DATASET EXTRACT START
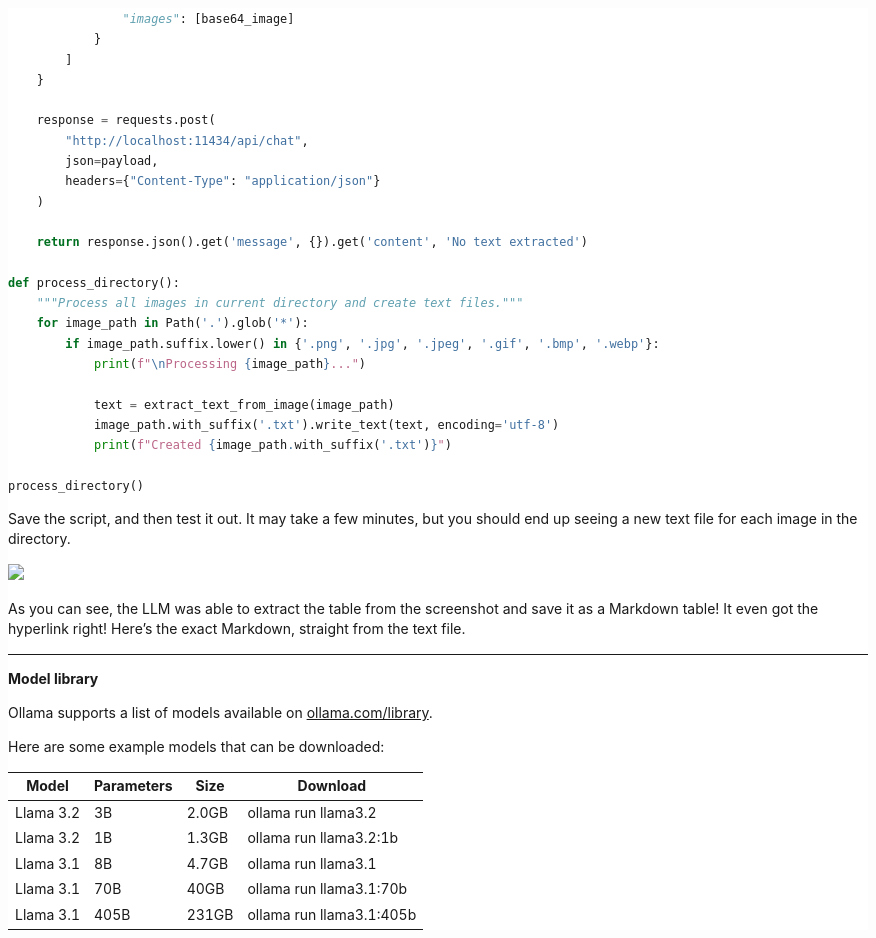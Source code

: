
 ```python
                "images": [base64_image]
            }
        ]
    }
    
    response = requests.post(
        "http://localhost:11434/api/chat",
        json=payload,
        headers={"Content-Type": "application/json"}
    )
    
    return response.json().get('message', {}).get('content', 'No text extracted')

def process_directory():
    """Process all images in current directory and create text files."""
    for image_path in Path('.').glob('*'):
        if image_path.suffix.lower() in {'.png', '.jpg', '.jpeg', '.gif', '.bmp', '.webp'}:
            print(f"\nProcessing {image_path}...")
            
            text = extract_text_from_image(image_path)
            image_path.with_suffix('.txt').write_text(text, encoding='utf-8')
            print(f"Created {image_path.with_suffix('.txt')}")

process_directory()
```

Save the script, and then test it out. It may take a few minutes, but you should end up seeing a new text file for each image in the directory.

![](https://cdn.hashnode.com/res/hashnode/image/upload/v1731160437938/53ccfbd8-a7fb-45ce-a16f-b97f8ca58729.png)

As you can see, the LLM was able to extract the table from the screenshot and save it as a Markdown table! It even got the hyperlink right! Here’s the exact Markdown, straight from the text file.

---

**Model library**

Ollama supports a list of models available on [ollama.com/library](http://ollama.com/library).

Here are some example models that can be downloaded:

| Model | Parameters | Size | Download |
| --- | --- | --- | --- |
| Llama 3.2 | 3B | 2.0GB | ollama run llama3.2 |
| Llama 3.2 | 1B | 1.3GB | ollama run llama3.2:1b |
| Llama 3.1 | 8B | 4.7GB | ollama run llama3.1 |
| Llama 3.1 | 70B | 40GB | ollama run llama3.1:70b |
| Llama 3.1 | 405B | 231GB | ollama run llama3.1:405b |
DATASET EXTRACT END
DATASET EXTRACT START
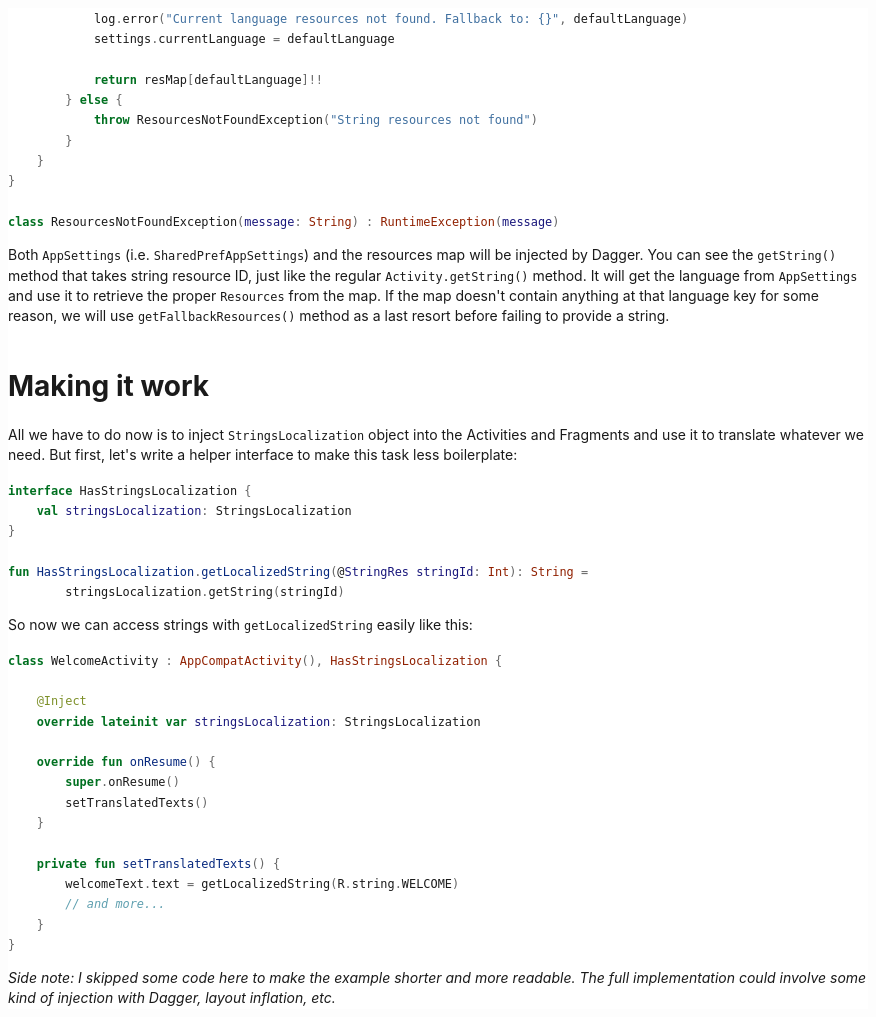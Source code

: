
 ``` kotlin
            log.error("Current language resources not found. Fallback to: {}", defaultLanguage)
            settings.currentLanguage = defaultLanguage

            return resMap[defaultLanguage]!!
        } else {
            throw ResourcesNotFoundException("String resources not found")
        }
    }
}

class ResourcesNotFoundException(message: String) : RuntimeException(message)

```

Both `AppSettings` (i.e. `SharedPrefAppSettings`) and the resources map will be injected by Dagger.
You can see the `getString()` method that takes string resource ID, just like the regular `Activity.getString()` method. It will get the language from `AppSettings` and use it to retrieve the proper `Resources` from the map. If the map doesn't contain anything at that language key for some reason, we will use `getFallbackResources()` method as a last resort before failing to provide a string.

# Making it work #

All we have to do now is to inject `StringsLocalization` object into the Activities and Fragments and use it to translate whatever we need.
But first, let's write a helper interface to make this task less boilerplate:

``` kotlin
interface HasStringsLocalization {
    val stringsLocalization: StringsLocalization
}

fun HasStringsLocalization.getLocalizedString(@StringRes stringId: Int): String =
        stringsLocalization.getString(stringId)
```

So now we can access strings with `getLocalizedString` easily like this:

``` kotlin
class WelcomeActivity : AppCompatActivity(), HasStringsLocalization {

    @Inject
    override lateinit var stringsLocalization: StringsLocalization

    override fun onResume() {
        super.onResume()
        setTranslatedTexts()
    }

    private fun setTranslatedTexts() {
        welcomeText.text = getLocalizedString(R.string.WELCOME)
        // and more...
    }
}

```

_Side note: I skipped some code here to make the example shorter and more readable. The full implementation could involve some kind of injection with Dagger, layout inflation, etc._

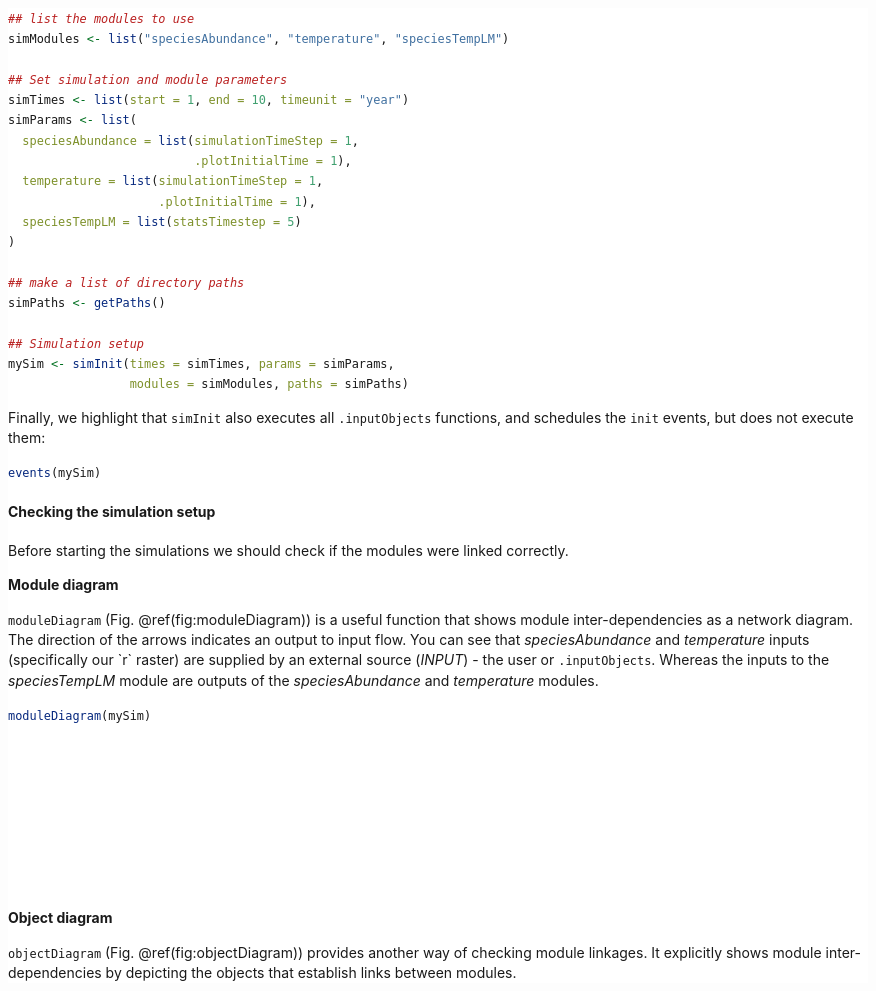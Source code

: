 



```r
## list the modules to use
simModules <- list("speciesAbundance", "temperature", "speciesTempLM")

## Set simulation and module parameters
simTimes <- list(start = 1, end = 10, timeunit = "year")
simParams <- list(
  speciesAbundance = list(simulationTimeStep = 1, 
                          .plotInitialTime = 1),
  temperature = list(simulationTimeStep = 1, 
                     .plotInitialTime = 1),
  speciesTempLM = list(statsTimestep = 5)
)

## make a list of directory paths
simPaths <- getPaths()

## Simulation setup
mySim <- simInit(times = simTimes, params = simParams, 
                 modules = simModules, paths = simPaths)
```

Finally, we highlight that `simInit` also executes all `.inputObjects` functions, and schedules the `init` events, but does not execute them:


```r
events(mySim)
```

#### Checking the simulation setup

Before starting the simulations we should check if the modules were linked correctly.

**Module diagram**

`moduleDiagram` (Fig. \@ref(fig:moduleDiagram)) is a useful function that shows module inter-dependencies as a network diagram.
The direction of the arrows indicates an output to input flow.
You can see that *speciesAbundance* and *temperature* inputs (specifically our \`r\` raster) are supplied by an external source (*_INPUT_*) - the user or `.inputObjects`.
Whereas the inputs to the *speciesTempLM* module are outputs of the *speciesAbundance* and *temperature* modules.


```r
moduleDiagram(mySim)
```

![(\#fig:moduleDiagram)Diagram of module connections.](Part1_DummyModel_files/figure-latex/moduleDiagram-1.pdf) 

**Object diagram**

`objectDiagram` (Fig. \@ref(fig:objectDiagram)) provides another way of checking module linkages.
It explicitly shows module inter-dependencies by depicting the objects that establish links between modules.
DATASET EXTRACT END
Some lines of the data may hold the word "this". Say how many do, with nothing else.

# EXPECTED OUTPUT:
2